• [Assigned task] Show each line of the entries below in which the word "Epic" appears.

Source texts of formatted documents:
- Opening Delimiter -

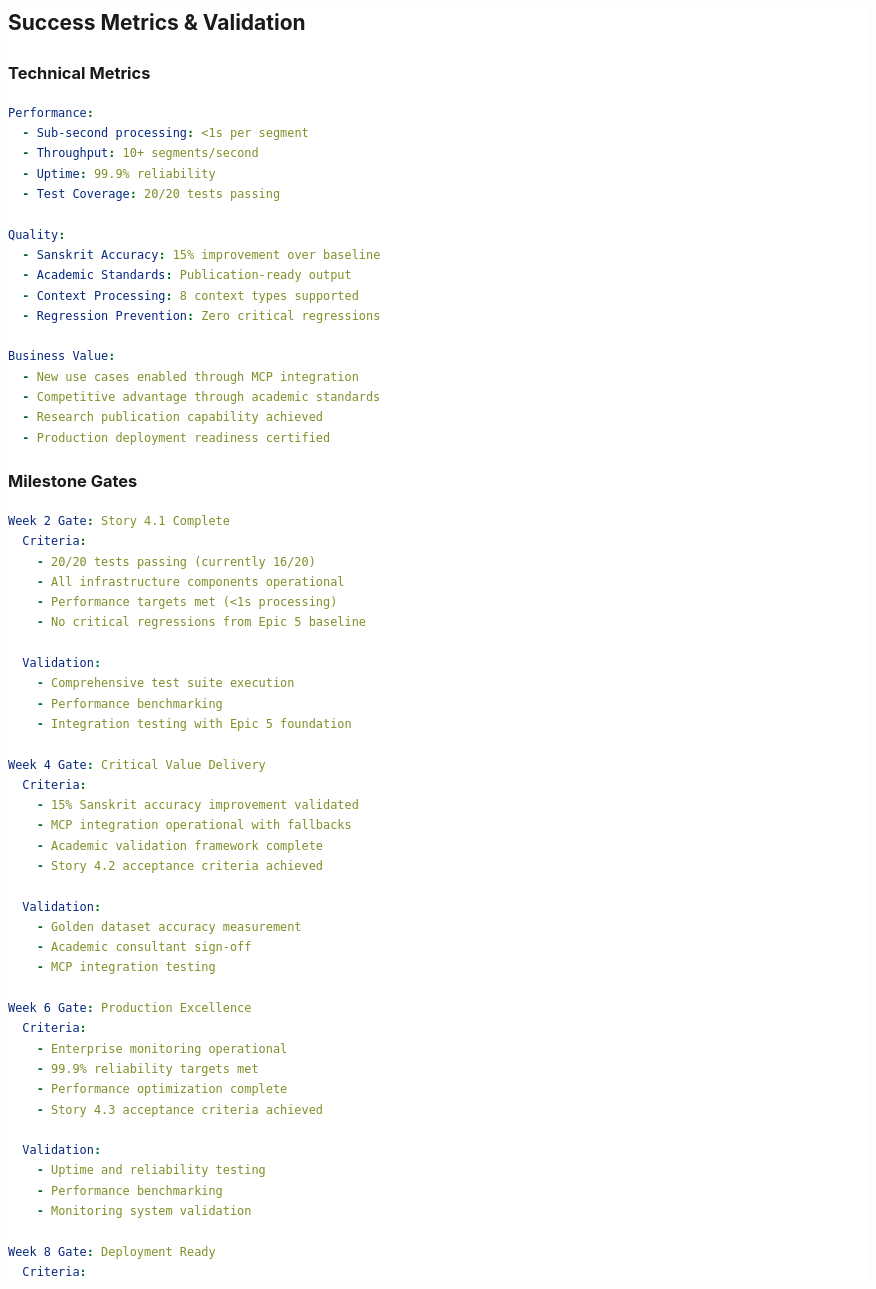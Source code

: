 ## Success Metrics & Validation

### Technical Metrics
```yaml
Performance:
  - Sub-second processing: <1s per segment
  - Throughput: 10+ segments/second
  - Uptime: 99.9% reliability
  - Test Coverage: 20/20 tests passing

Quality:
  - Sanskrit Accuracy: 15% improvement over baseline
  - Academic Standards: Publication-ready output
  - Context Processing: 8 context types supported
  - Regression Prevention: Zero critical regressions

Business Value:
  - New use cases enabled through MCP integration
  - Competitive advantage through academic standards
  - Research publication capability achieved
  - Production deployment readiness certified
```

### Milestone Gates
```yaml
Week 2 Gate: Story 4.1 Complete
  Criteria:
    - 20/20 tests passing (currently 16/20)
    - All infrastructure components operational
    - Performance targets met (<1s processing)
    - No critical regressions from Epic 5 baseline
  
  Validation:
    - Comprehensive test suite execution
    - Performance benchmarking
    - Integration testing with Epic 5 foundation

Week 4 Gate: Critical Value Delivery
  Criteria:
    - 15% Sanskrit accuracy improvement validated
    - MCP integration operational with fallbacks
    - Academic validation framework complete
    - Story 4.2 acceptance criteria achieved
  
  Validation:
    - Golden dataset accuracy measurement
    - Academic consultant sign-off
    - MCP integration testing

Week 6 Gate: Production Excellence
  Criteria:
    - Enterprise monitoring operational
    - 99.9% reliability targets met
    - Performance optimization complete
    - Story 4.3 acceptance criteria achieved
  
  Validation:
    - Uptime and reliability testing
    - Performance benchmarking
    - Monitoring system validation

Week 8 Gate: Deployment Ready
  Criteria:
```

- Closing Delimiter -

• [Answer box]
    - No critical regressions from Epic 5 baseline
    - Integration testing with Epic 5 foundation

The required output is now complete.